### WORK TASK
Where in the records does the word "bucket" appear? Copy each line that holds it.

### DATA PROVIDED
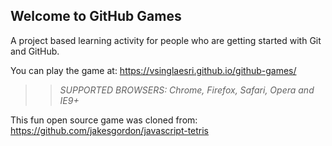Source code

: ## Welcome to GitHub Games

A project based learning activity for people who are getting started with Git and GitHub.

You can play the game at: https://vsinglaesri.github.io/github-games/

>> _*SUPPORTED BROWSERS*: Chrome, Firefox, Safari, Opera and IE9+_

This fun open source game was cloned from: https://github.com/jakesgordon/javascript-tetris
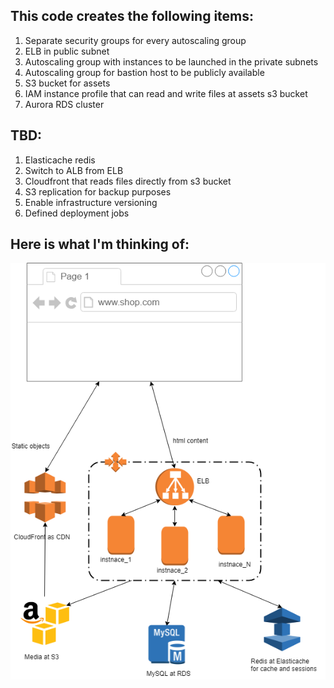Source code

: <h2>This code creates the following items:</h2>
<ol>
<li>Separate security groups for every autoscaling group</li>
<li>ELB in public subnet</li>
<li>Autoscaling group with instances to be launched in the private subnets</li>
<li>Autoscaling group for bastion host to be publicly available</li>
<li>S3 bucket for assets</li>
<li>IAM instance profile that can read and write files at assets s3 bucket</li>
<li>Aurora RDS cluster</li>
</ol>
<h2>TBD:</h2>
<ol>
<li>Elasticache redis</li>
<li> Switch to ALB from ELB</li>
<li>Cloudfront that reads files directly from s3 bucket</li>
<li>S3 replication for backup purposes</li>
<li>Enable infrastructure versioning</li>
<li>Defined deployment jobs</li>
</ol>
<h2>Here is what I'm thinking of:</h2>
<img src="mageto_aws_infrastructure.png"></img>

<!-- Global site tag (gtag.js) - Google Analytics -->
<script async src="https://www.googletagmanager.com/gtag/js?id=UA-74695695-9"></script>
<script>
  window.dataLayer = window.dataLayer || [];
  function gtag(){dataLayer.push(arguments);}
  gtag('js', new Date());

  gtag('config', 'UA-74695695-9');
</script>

### RESULT BELOW
<li>S3 bucket for assets</li>
<li>IAM instance profile that can read and write files at assets s3 bucket</li>
<li>Cloudfront that reads files directly from s3 bucket</li>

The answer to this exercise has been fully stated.